1.   regeren ww. 'besturen'
categorie:
leenwoord
Mnl. regieren, regeren 'besturen, het bewind voeren over, onder zijn hoede hebben' in elc prinse die sal ... sijn rike regeren ende sine liede 'iedere vorst dient het bewind te voeren over zijn rijk en over zijn onderdanen' [1315-35; MNW-R], haer ontfaermere salse regieren 'hun ontfermer zal ze onder zijn hoede nemen' [1348; MNW-P], 'richten, sturen, de weg wijzen, leiden' in die hem selven wijs sijn, die laten hem selden ... regieren van ander menschen 'zij die zelf wijs zijn, laten zich zelden door andere mensen sturen' [1430-50; MNW-P]; vnnl. regeren 'besturen, beheren, in bedwang houden' [1599; Kil.].

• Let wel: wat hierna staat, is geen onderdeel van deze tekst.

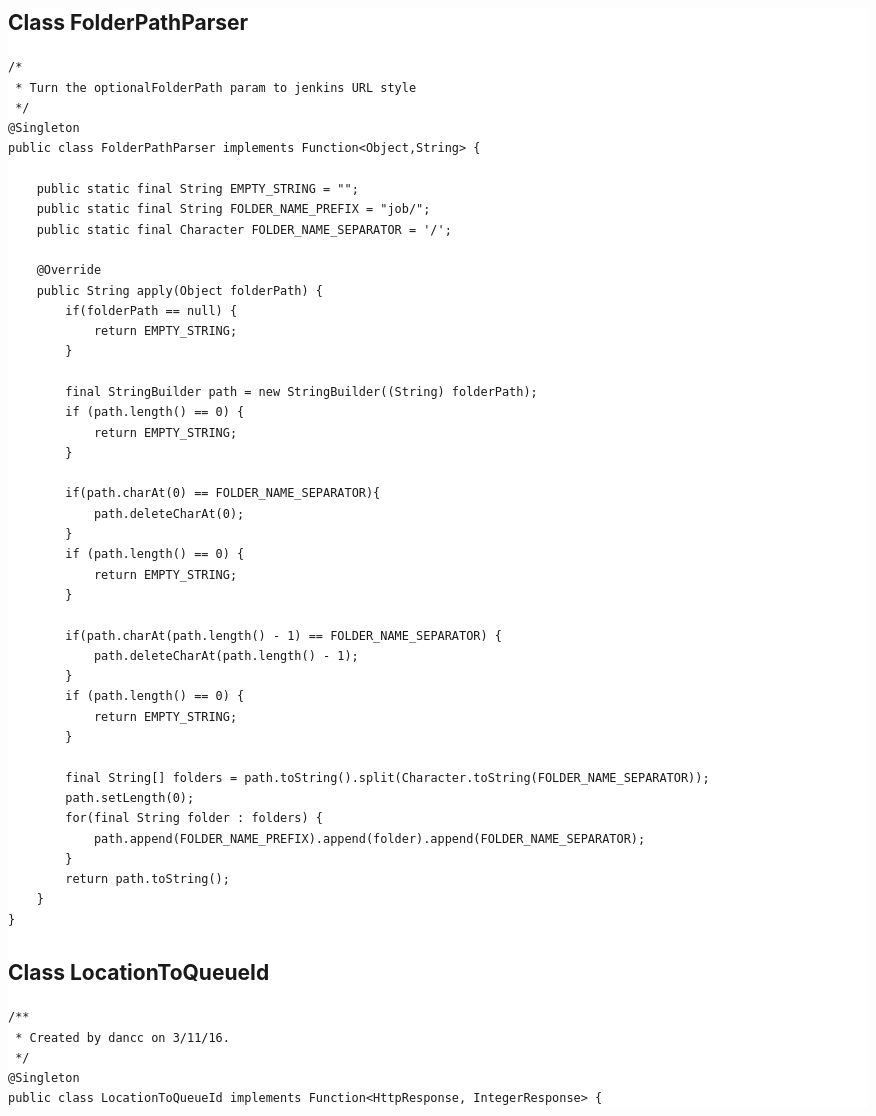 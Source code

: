 
## Class FolderPathParser


	/*
	 * Turn the optionalFolderPath param to jenkins URL style
	 */
	@Singleton
	public class FolderPathParser implements Function<Object,String> {

		public static final String EMPTY_STRING = "";
		public static final String FOLDER_NAME_PREFIX = "job/";
		public static final Character FOLDER_NAME_SEPARATOR = '/';

		@Override
		public String apply(Object folderPath) {
			if(folderPath == null) {
				return EMPTY_STRING;
			}

			final StringBuilder path = new StringBuilder((String) folderPath);
			if (path.length() == 0) {
				return EMPTY_STRING;
			}

			if(path.charAt(0) == FOLDER_NAME_SEPARATOR){
				path.deleteCharAt(0);
			}
			if (path.length() == 0) {
				return EMPTY_STRING;
			}

			if(path.charAt(path.length() - 1) == FOLDER_NAME_SEPARATOR) {
				path.deleteCharAt(path.length() - 1);
			}
			if (path.length() == 0) {
				return EMPTY_STRING;
			}

			final String[] folders = path.toString().split(Character.toString(FOLDER_NAME_SEPARATOR));
			path.setLength(0);
			for(final String folder : folders) {
				path.append(FOLDER_NAME_PREFIX).append(folder).append(FOLDER_NAME_SEPARATOR);
			}
			return path.toString();
		}
	}


## Class LocationToQueueId

	/**
	 * Created by dancc on 3/11/16.
	 */
	@Singleton
	public class LocationToQueueId implements Function<HttpResponse, IntegerResponse> {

In de meest gewone Middelnederlandse vorm regieren ontleend aan (thans in deze betekenis verouderd) Frans régir 'leiden, besturen' [1234; TLF], dat zelf een geleerde ontlening is aan Latijn regere 'richten, leiden, sturen, afbakenen', verwant met recht 1. Zie ook regel, regime, regiment. De aanvankelijk minder frequente vorm regeren is rechtstreeks ontleend aan Latijn regere.
Voor de Statenvertaling van de Bijbel werd de vorm regeren gekozen; in de tweede helft van de 17e eeuw is regieren daarna verdwenen (WNT).